**** AVAILABLE DATA ****

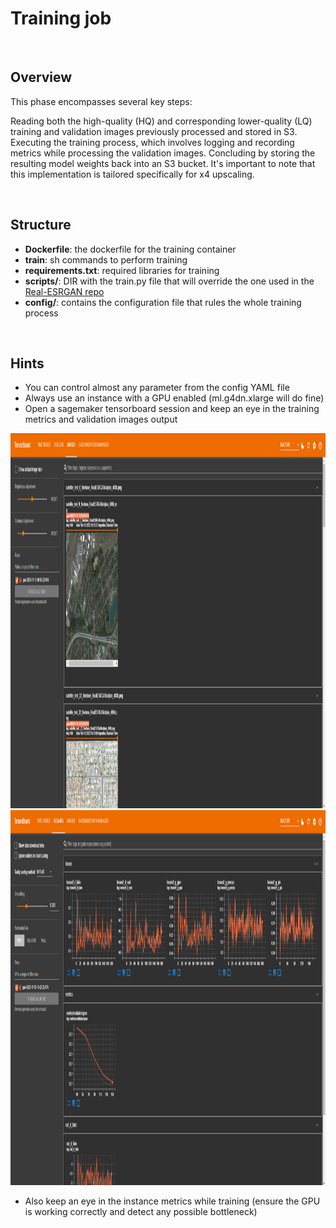 # Training job

<br>

## Overview

This phase encompasses several key steps:

Reading both the high-quality (HQ) and corresponding lower-quality (LQ) training and validation images previously processed and stored in S3.
Executing the training process, which involves logging and recording metrics while processing the validation images.
Concluding by storing the resulting model weights back into an S3 bucket.
It's important to note that this implementation is tailored specifically for x4 upscaling.

<br>

## Structure

* **Dockerfile**: the dockerfile for the training container
* **train**: sh commands to perform training
* **requirements.txt**: required libraries for training
* **scripts/**: DIR with the train.py file that will override the one used in the [Real-ESRGAN repo](https://github.com/xinntao/Real-ESRGAN/blob/master/realesrgan/train.py)
* **config/**: contains the configuration file that rules the whole training process

<br>

## Hints

* You can control almost any parameter from the config YAML file
* Always use an instance with a GPU enabled (ml.g4dn.xlarge will do fine)
* Open a sagemaker tensorboard session and keep an eye in the training metrics and validation images output

<div style="text-align: center;">
    <img src="../static/tb_images.png" width="600" height="600" />
</div>

<div style="text-align: center;">
    <img src="../static/tb_metrics.png" width="600" height="600" />
</div>

* Also keep an eye in the instance metrics while training (ensure the GPU is working correctly and detect any possible bottleneck)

****

__PROBLEM TO SOLVE__.
Which lines above include "height"? Show each of them by copying it.

__SOLUTION FOR THIS TASK__.
    <img src="../static/tb_images.png" width="600" height="600" />
    <img src="../static/tb_metrics.png" width="600" height="600" />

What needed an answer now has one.